### WORK ORDER
Where does the word "penalty" occur in the entries below? Copy every line that has it.

### RECORDS SUPPLIED
|---|
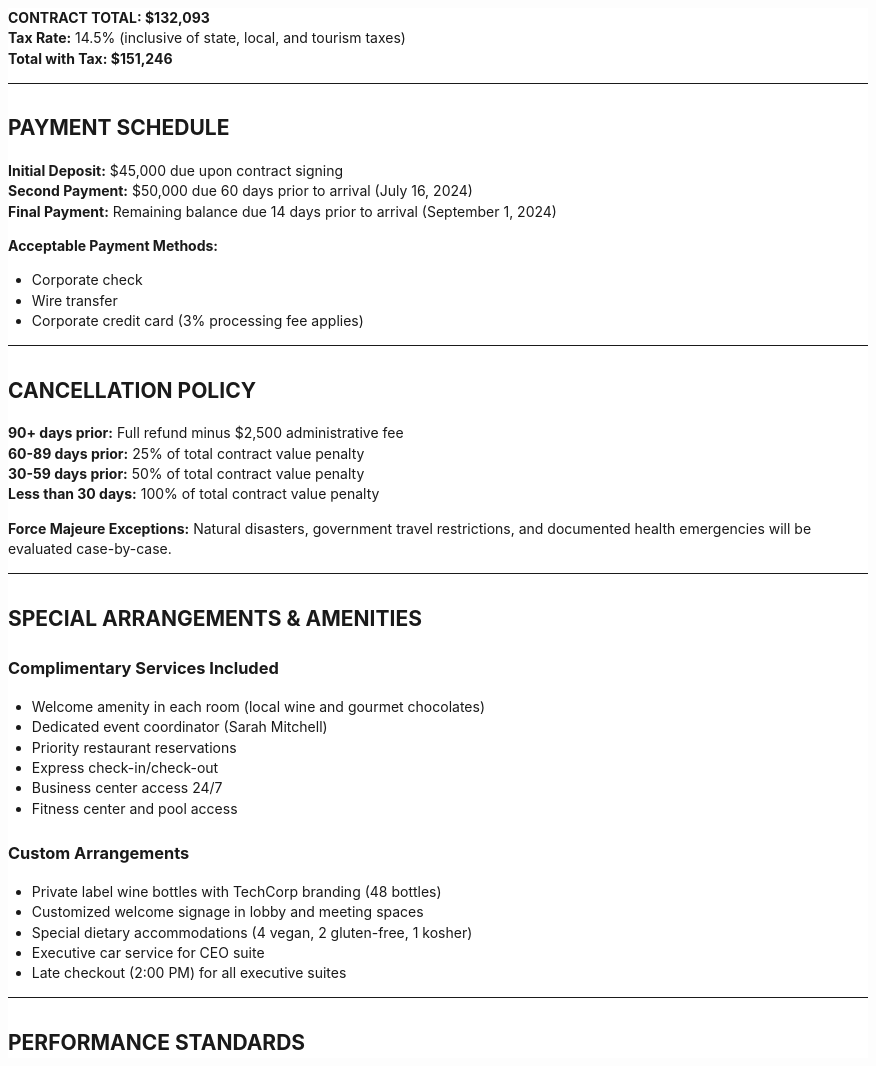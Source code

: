 **CONTRACT TOTAL: $132,093**  
**Tax Rate:** 14.5% (inclusive of state, local, and tourism taxes)  
**Total with Tax: $151,246**

---

## PAYMENT SCHEDULE

**Initial Deposit:** $45,000 due upon contract signing  
**Second Payment:** $50,000 due 60 days prior to arrival (July 16, 2024)  
**Final Payment:** Remaining balance due 14 days prior to arrival (September 1, 2024)

**Acceptable Payment Methods:**
- Corporate check
- Wire transfer  
- Corporate credit card (3% processing fee applies)

---

## CANCELLATION POLICY

**90+ days prior:** Full refund minus $2,500 administrative fee  
**60-89 days prior:** 25% of total contract value penalty  
**30-59 days prior:** 50% of total contract value penalty  
**Less than 30 days:** 100% of total contract value penalty

**Force Majeure Exceptions:** Natural disasters, government travel restrictions, and documented health emergencies will be evaluated case-by-case.

---

## SPECIAL ARRANGEMENTS & AMENITIES

### Complimentary Services Included
- Welcome amenity in each room (local wine and gourmet chocolates)
- Dedicated event coordinator (Sarah Mitchell)
- Priority restaurant reservations
- Express check-in/check-out
- Business center access 24/7
- Fitness center and pool access

### Custom Arrangements
- Private label wine bottles with TechCorp branding (48 bottles)
- Customized welcome signage in lobby and meeting spaces
- Special dietary accommodations (4 vegan, 2 gluten-free, 1 kosher)
- Executive car service for CEO suite
- Late checkout (2:00 PM) for all executive suites

---

## PERFORMANCE STANDARDS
|---|
### REPLY TO THE EXERCISE
**60-89 days prior:** 25% of total contract value penalty  
**30-59 days prior:** 50% of total contract value penalty  
**Less than 30 days:** 100% of total contract value penalty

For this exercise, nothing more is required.